[Stored data]

-.-.-

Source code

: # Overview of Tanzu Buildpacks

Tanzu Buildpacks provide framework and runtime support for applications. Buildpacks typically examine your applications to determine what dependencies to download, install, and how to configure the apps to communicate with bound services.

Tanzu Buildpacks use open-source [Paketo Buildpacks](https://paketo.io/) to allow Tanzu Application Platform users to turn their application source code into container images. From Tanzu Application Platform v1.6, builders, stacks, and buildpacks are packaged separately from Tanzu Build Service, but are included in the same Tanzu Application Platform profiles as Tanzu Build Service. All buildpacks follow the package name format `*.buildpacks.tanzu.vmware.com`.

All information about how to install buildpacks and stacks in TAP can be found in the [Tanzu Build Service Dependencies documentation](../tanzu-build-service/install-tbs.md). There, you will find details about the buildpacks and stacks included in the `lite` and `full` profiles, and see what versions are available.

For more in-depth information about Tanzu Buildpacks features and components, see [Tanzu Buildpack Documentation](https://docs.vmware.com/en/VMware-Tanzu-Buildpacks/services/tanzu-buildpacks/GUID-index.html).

-.-.-

Set down the lines above exactly as written. Begin at the line containing "of Tanzu Buildpacks" and stop after the last line.

Task result.
: # Overview of Tanzu Buildpacks

Tanzu Buildpacks provide framework and runtime support for applications. Buildpacks typically examine your applications to determine what dependencies to download, install, and how to configure the apps to communicate with bound services.

Tanzu Buildpacks use open-source [Paketo Buildpacks](https://paketo.io/) to allow Tanzu Application Platform users to turn their application source code into container images. From Tanzu Application Platform v1.6, builders, stacks, and buildpacks are packaged separately from Tanzu Build Service, but are included in the same Tanzu Application Platform profiles as Tanzu Build Service. All buildpacks follow the package name format `*.buildpacks.tanzu.vmware.com`.

All information about how to install buildpacks and stacks in TAP can be found in the [Tanzu Build Service Dependencies documentation](../tanzu-build-service/install-tbs.md). There, you will find details about the buildpacks and stacks included in the `lite` and `full` profiles, and see what versions are available.

For more in-depth information about Tanzu Buildpacks features and components, see [Tanzu Buildpack Documentation](https://docs.vmware.com/en/VMware-Tanzu-Buildpacks/services/tanzu-buildpacks/GUID-index.html).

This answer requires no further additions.